Avec 63 milliards d'euros de budget l'an prochain, l'Education nationale reste le premier poste de dépenses de l'Etat, globalement stable. La rue de Grenelle assure donc avoir "des marges de manœuvre" pour financer ses objectifs de revalorisations salariales ou pour augmenter les postes de CPE. Le ministère mise ainsi sur un rééquilibrage avec des "créations de postes nettes", alors que les 4 000 suppressions ne concerneront que les enseignants, principalement en maternelle et élémentaire. Anne Genetet a par ailleurs assuré dans un entretien à la Tribune dimanche que "des évolutions" concernant les suppressions de postes étaient encore possibles lors du "débat parlementaire" sur le budget 2025.

Face à l'inquiétude des syndicats, son cabinet a réitéré cette ouverture mercredi. En ne s'engageant pas sur une baisse du nombre de suppressions de postes, "le ministère ne mesure pas la gravité de la crise que subit l'école publique", fustige auprès de franceinfo Maud Valegeas, cosecrétaire fédérale de Sud Education.

"L'occasion d'améliorer le système scolaire français" 

Depuis l'annonce du projet de loi de finances pour 2025, ce rabotage du nombre de professeurs est décrié par l'ensemble des syndicats. Le ministère estime, de son côté, que la baisse de la démographie scolaire, avec notamment 21,4 élèves par classe en primaire (maternelle et élémentaire) dans les écoles à la rentrée prochaine, justifie de ne pas remplacer des départs en retraite ou de ne pas renouveler des contractuels.

Il est par ailleurs prévu, selon l'entourage d'Anne Genetet, de répartir les suppressions de postes en fonction des disciplines afin de préserver celles qui sont en tension. Quant aux fermetures de classe que cela va engendrer, le ministère explique que des arbitrages seront faits, académie par académie, entre décembre et février. Des arguments balayés par l'intersyndicale, qui juge que la diminution du nombre d'élèves en primaire doit justement être "l'occasion d'améliorer le système scolaire français", en ne touchant pas aux emplois.

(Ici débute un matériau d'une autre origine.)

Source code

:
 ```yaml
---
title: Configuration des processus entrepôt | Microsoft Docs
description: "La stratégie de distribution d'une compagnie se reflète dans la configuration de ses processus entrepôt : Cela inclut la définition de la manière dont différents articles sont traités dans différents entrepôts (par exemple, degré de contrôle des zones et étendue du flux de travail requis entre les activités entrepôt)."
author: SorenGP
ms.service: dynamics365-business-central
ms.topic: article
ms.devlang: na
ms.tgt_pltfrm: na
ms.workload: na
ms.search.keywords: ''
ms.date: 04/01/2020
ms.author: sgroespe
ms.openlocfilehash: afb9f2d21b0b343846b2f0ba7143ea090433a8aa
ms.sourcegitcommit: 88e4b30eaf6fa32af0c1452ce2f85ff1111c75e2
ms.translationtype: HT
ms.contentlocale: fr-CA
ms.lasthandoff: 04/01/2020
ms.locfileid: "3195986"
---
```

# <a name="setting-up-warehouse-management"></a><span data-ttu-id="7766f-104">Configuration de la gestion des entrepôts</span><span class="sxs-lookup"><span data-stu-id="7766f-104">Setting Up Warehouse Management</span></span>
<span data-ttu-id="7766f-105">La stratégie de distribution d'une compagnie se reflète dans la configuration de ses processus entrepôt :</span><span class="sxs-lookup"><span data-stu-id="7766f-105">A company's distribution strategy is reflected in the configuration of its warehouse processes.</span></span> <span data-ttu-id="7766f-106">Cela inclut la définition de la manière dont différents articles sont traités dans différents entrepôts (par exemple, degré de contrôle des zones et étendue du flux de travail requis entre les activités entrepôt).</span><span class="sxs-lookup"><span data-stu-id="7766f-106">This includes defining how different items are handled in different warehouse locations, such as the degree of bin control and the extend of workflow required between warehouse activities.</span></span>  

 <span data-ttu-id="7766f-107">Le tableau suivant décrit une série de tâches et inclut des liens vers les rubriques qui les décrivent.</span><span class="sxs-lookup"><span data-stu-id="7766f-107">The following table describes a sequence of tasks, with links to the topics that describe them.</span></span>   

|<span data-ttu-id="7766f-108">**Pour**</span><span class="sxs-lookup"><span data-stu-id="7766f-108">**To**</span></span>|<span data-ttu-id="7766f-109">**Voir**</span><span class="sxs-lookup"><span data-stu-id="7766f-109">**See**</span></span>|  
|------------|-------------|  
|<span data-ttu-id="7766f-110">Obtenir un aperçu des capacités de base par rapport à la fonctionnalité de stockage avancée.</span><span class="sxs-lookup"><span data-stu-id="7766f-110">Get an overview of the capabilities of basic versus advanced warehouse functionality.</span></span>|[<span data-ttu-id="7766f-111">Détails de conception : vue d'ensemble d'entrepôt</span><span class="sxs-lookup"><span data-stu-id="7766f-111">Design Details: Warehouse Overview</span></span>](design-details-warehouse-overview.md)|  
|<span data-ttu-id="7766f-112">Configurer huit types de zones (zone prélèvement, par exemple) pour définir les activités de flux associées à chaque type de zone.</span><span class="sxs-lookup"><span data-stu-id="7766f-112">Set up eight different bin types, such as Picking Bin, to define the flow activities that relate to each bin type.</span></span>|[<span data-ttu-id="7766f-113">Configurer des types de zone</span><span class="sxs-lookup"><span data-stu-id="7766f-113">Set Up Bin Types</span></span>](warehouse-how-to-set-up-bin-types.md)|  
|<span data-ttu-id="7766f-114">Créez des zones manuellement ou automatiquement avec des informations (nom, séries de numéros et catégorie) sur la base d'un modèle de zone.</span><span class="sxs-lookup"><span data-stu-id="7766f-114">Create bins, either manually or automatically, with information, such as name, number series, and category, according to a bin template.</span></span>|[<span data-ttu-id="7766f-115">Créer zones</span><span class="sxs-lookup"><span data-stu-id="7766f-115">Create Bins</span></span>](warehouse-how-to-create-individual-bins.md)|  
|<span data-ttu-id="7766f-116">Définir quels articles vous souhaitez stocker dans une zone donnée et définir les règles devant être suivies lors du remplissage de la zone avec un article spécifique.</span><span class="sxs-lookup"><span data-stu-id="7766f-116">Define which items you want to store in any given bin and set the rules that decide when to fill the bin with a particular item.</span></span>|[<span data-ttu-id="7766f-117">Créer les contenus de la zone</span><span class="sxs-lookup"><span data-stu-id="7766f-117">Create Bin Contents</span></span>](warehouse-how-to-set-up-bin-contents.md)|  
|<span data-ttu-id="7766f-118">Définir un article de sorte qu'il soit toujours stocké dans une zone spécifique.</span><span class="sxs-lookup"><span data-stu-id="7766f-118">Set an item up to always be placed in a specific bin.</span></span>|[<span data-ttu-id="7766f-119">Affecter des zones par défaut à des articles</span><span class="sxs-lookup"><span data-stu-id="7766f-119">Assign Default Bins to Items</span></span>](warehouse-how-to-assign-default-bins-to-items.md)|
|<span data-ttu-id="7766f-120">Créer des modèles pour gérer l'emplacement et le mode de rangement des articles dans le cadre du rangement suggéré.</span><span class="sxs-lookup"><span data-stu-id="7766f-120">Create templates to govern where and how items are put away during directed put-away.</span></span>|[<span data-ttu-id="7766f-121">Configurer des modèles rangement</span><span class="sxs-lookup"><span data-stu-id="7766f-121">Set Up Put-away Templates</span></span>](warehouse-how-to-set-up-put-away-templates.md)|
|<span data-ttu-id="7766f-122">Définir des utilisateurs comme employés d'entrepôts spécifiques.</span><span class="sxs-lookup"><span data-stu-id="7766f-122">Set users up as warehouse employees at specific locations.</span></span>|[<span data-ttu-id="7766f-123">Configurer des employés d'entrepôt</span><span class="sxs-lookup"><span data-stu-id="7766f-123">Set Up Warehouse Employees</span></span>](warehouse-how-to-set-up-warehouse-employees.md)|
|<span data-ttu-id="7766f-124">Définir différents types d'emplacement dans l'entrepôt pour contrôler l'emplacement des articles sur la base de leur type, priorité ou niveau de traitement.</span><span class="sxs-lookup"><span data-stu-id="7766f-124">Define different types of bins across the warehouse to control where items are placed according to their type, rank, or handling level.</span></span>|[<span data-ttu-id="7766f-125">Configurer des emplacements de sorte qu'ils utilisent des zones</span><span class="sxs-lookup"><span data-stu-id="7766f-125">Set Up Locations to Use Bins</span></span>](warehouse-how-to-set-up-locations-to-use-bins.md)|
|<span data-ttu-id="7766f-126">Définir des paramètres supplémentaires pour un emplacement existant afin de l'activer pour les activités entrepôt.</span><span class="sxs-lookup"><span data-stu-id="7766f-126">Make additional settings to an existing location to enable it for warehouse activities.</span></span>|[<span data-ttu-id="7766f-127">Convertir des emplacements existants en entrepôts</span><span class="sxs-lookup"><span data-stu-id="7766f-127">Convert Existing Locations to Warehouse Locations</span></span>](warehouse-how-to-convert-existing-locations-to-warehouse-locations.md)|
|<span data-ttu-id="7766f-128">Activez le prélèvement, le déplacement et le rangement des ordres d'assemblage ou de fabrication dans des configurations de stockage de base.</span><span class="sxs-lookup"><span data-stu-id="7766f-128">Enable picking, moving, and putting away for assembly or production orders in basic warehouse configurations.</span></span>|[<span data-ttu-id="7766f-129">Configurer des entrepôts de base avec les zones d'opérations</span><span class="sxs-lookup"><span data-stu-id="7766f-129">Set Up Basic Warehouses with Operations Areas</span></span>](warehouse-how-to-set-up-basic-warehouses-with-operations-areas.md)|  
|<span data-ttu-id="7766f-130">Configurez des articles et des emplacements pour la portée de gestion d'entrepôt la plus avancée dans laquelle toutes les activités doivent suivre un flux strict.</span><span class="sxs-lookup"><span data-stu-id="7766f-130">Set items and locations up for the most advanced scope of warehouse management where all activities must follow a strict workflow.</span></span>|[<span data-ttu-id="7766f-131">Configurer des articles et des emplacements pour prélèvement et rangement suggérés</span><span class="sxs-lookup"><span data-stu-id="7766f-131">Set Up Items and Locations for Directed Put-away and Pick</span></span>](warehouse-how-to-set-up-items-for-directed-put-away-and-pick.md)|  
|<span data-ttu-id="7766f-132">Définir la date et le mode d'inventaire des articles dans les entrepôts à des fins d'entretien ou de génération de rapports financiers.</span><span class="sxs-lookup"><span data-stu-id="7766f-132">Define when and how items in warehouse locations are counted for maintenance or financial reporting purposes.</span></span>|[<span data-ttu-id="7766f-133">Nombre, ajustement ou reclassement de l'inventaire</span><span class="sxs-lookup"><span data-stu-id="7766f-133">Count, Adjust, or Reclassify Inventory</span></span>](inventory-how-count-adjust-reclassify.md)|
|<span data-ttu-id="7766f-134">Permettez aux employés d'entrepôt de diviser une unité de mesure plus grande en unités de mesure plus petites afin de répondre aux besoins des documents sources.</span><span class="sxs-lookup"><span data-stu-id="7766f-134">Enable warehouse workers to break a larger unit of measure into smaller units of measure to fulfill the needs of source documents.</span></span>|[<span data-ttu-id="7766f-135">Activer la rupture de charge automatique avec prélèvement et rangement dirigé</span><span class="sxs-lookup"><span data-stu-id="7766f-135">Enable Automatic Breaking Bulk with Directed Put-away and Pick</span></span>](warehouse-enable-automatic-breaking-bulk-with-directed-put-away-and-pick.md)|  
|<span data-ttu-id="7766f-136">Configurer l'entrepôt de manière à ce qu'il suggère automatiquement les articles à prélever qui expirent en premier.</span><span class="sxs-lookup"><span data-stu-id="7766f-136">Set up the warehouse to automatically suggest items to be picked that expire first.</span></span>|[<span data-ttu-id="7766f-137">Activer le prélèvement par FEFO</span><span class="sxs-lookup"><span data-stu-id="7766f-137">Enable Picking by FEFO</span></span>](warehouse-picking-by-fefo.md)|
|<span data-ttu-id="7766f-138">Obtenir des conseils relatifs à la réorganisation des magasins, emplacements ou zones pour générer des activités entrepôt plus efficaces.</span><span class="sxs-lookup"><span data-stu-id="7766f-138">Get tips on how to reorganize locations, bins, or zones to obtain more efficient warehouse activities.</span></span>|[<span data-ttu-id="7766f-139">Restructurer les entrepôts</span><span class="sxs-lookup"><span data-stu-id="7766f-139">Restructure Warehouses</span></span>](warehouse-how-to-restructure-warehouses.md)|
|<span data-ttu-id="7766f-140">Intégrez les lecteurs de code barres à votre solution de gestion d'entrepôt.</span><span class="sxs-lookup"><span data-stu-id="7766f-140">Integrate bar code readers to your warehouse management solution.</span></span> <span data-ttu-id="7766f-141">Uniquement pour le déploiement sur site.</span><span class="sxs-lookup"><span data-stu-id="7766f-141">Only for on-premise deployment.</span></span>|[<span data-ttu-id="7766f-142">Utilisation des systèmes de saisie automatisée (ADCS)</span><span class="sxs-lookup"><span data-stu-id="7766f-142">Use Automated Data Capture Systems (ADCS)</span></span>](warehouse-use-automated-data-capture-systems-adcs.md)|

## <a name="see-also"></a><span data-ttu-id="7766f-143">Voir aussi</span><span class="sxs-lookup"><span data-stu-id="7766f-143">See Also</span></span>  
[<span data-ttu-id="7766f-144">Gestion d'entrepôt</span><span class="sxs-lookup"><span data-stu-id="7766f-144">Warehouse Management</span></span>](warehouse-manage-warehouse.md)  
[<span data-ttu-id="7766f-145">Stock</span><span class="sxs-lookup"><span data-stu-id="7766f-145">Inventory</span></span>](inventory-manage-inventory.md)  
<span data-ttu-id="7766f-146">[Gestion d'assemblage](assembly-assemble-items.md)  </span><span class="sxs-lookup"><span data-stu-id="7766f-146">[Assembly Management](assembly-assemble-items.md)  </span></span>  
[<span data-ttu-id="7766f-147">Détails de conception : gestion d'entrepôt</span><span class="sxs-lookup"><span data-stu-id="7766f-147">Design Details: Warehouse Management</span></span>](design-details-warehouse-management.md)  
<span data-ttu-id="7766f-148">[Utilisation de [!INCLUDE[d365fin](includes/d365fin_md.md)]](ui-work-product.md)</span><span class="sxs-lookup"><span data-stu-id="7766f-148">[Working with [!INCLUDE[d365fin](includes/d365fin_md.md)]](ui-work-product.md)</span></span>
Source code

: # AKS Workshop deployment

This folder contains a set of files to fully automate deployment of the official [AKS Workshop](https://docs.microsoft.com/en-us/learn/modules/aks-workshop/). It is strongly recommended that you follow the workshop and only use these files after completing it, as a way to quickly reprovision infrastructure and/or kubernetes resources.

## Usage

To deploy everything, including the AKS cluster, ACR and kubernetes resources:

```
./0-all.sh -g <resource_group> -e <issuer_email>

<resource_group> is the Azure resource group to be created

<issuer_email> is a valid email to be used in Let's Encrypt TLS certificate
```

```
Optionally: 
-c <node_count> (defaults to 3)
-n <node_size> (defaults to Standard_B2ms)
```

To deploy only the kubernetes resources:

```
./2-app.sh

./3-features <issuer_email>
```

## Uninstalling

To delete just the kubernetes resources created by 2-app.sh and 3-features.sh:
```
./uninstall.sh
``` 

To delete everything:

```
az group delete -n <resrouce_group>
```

Actuellement, la France compte les classes les plus chargées de l'Union européenne avec deux élèves de plus que la moyenne européenne en primaire, et trois au collège. Sophie Vénétitay, secrétaire générale du Snes-FSU, a également dénoncé sur X le bilan d'Emmanuel Macron depuis 2017 concernant le taux d'encadrement. Son syndicat avance le chiffre de 8 865 suppressions de postes dans le second degré et rappelle que les effectifs d'élèves ont augmenté dans le même temps.